I suppose every attempted painting calls for getting personal. For me it’s always tied to my own life journey and in some way sharing something about myself in the context of a moment. I don’t always recognize the connection but it’s usually there if I take time to step back and reflect. And to take a closer look at anything makes for a more personal and intimate experience.
Lately I’ve been spending quite a bit of time working on landscape paintings. I am getting somewhat comfortable with them and the distance that exists between myself and the view. I enjoy those experiences and on some level find the distance easier to deal with. In some ways it’s easier to “fudge” or invent when there’s distance. It’s easier to ignore things when you can’t see them very well.

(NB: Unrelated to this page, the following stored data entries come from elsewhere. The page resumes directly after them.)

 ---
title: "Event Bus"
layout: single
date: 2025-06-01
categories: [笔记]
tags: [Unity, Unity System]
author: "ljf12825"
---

Yesterday, I was out and prepared to do another landscape. Walking around I noted a hedge of peonies with a cluster of flowers still in bloom. As I viewed them I thought maybe I could just paint them. They resonated with me in some way. When considering this as an alternative I felt nervous. Questions started to pop-up and doubts. How was I going to paint something “up close” with this huge garden around me? How was I going to capture their essence? How would they work as a composition? How was I going to simplify? Would it look good or be a waste of time to try? Could I do it? All these questions…. I had painted flowers in my studio before but this felt so different. So I walked around some more started to set up with a nice landscape and then I stopped. Heading back to the peonies. They intrigued me and all of a sudden I knew I was there to them that day. The outcome didn’t matter it was about a learning, experience and growth. All I needed to do was begin.
As I am writing this I see the parallels with my life journey. Looking up close and getting personal can be scary and intimidating. However, critical and necessary for real growth. Artistically speaking this is a huge part of my journey and what I aim for in my painting. Getting settled into one format that works isn’t in my best interest. Developing and challenging myself is. And it’s certainly something I am interested in as a human being because then I know I am on the path to being my best self. I can’t do that without getting up close and personal.